By Lara Sheehi
Because tonight it’s not enough to sympathize and wear pins
They count everyone who doesn’t rise up as a win
Lying in bed we dream a thousand revolutionary plots
We’re fucking petrified to use the bit of power we got
“Sally”—Gods, Gays and Guns
Tick tock, the 100 days are on the clock.
And the time for splitting is now.
On 11/9, I witnessed what I had intuitively known;
what my Arab, woman, psychoanalytic clinician’s
heart knew well. The unconscious was alive and well.
And Freud echoed in my mind: there is no time in the
The Obama era made liberals complicit, while fascists, racists, homophobes, transphobes, sexists, classists, welled up with fear and fantasies of reclaiming their greatness once more. And here was Agent Orange with the key to the unconscious, unleashing a time capsule that, at least outwardly, remained just below the surface.
I sat there feeling what every brown and black person,
every disenfranchised sector of the USA, has known
and experienced consciously and unconsciously: Trump and this
election did not create fascism.
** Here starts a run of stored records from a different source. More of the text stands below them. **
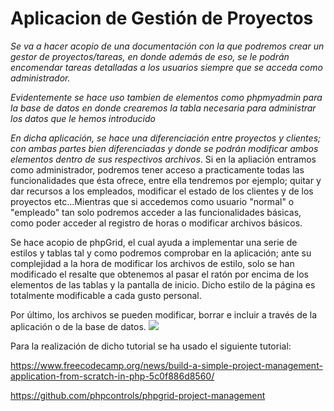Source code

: # Aplicacion de Gestión de Proyectos



*Se va a hacer acopio de una documentación con la que podremos crear un gestor de proyectos/tareas, en donde además de eso, se le podrán encomendar tareas detalladas a los usuarios siempre que se acceda como administrador.*

*Evidentemente se hace uso tambien de elementos como phpmyadmin para la base de datos en donde crearemos la tabla necesaria para administrar los datos que le hemos introducido*

*En dicha aplicación, se hace una diferenciación entre proyectos y clientes; con ambas partes bien diferenciadas y donde se podrán modificar ambos elementos dentro de sus respectivos archivos*. Si en la apliación entramos como administrador, podremos tener acceso a practicamente todas las funcionalidades que ésta ofrece, entre ella tendremos por ejemplo; quitar y dar recursos a los empleados, modificar el estado de los clientes y de los proyectos etc...Mientras que si accedemos como usuario "normal" o "empleado" tan solo podremos acceder a las funcionalidades básicas, como poder acceder al registro de horas o modificar archivos básicos.

Se hace acopio de phpGrid, el cual ayuda a implementar una serie de estilos y tablas tal y como podremos comprobar en la aplicación; ante su complejidad a la hora de modificar los archivos de estilo, solo se han modificado el resalte que obtenemos al pasar el ratón por encima de los elementos de las tablas y la pantalla de inicio. Dicho estilo de la página es totalmente modificable a cada gusto personal.

Por último, los archivos se pueden modificar, borrar e incluir a través de la aplicación o de la base de datos.
<img src="https://user-images.githubusercontent.com/89069423/150301162-f20dea81-cf17-457e-8278-f0f51b0491e8.png"/>



Para la realización de dicho tutorial se ha usado el siguiente tutorial:

https://www.freecodecamp.org/news/build-a-simple-project-management-application-from-scratch-in-php-5c0f886d8560/

https://github.com/phpcontrols/phpgrid-project-management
He mined it within his
base—stoked, galvanized, and capitalized on it.
Then he mobilized it: found white nationalist, racist and neo-Nazis to fill his cabinet seats; courted the Klan; made isolationist, nationalist promises; spoke of walls; enacted a Muslim ban; exposed endangered species to eradication; denied climate change; and “became Presidential overnight” by firing 59 Tomahawk missiles into Syria and dropped “the mother of all bombs” on Afghanistan. (For more)
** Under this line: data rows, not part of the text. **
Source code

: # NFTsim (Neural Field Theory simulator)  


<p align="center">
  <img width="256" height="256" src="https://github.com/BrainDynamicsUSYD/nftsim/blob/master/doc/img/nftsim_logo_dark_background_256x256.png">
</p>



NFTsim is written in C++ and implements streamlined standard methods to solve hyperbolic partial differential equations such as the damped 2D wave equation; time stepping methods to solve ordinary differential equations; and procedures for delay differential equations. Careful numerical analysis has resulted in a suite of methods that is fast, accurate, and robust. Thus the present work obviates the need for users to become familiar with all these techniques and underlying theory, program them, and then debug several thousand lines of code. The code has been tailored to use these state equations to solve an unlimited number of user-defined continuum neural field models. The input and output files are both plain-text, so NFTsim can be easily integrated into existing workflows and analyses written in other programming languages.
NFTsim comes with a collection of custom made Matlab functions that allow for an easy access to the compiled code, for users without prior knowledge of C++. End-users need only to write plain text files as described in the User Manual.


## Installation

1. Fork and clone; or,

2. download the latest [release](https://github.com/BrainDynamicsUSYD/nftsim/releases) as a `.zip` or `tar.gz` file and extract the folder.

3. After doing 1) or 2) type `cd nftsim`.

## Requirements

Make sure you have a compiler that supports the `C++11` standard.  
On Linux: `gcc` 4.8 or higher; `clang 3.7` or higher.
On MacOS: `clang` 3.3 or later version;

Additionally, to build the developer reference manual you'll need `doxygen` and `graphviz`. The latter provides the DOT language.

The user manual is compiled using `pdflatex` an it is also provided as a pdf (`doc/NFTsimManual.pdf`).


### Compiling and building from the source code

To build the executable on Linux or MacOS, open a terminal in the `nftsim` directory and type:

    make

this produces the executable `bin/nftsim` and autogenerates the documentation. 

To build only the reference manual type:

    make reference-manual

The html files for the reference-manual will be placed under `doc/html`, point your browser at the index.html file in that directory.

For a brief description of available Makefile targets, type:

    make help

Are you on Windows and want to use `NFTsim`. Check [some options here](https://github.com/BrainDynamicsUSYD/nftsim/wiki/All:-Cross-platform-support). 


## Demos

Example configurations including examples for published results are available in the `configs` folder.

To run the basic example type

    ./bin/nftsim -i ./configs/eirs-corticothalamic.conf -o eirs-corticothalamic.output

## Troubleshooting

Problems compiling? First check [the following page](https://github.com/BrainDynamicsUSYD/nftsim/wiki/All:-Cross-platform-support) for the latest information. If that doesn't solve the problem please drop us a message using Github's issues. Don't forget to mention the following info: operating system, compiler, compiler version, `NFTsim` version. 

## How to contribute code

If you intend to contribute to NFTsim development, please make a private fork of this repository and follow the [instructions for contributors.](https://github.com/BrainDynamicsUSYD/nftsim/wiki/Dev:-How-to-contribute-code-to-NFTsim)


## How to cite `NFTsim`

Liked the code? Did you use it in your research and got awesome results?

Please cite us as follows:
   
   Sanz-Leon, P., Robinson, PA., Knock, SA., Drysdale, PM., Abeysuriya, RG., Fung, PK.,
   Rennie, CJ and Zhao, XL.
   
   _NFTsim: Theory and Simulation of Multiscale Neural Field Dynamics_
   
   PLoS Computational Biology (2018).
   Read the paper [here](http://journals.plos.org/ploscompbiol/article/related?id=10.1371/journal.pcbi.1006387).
Crimethinc., Emma, Bakunin, Kropotkin, all on my shelf.
yet the reality of fascism was somehow still surprising?
The Spencer’s of the world, unabashedly unveiling their
swastikas, their Pepes, their anti-Semitic venom, their
symbols of hate and fear mongering. Some say: surely
there are cries to belittle the rise of the Alt-Right;
most people, even Republicans, are against
them; they’re fringe. They’re but a few.
I searched deep and long within myself, within the pages of this 100-day project, with every piece that was written, calling on us to excavate and extend. Be magnanimous. Reach. Listen. Empathize. Like Sisyphus, however, I return to my conviction.
The time for splitting is now.
I am reminded of Kohlberg’s Heinz dilemma (1981). A child is asked to reason: is it wrong for a man to steal medicine from a Pharmacist to save his dying wife? The reasoning is key, but the underlying moral code is embedded within us all, betraying the capitalistic normativity within which we live, theorize, and even therapize. The dilemma is semantically posed to underscore stealing. The unspoken moral code implies an onus of guilt and shame on one who seizes the right to defy the capitalist normative order and subvert the sick, demented system that births such an abhorrent moral dilemma.
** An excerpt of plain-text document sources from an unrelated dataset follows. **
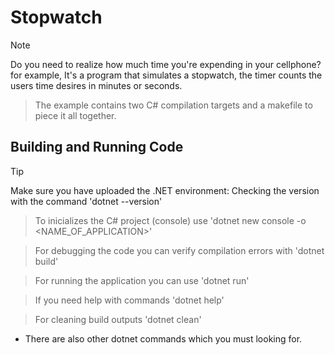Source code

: # Stopwatch

> [!NOTE]
> Do you need to realize how much time you're expending in your cellphone? for example, It's a program that simulates a stopwatch, the timer counts the users time desires in minutes or seconds.

> The example contains two C# compilation targets and a makefile to piece it all together.

## Building and Running Code 
> [!TIP]
> Make sure you have uploaded the .NET environment:
 > Checking the version with the command 'dotnet --version'

> To inicializes the C# project (console) use 'dotnet new console -o <NAME_OF_APPLICATION>'

> For debugging the code you can verify compilation errors with 'dotnet build'

> For running the application you can use 'dotnet run'

> If you need help with commands 'dotnet help'

> For cleaning build outputs 'dotnet clean'

* There are also other dotnet commands which you must looking for.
My call to embrace the urgency of splitting is a call
for radical subversiveness. It is a rallying and sobering
cry alerting us to the fascistic realities before us. The
reality of Klan and Nazis trolling the internet and patrolling
our campuses, neighborhoods, and parks, with batons, knives,
and sticks in hand. Normalizing modes of behavior and
language that we hurriedly whispered to ourselves were of a
different time and era. Shouts of “snowflakes” conjure
the Holocaust; Stars and Bars beckon Jim Crow.
Under the crush of fascism, splitting forfeits its pathology. It becomes our defense against normalization. A crude shield against anesthetization. A reminder of the staunch, unbending, uncowering, unflinching stances we should have taken time and again in history. Splitting fuels righteous rage that emboldens our solidarity with the Other, the oppressed and the disenfranchised. It reignites our resolve in a sea of disparity and demoralization.
In splitting, we leave no room for compromise. No
ignitable spark for racists, homophobes, transphobes,
anti-Semites, sexists, classists. Beyond the 100 days. Beyond
this fascistic reality and white nationalist presidency.
We close ranks. We resist. We rise in solidarity.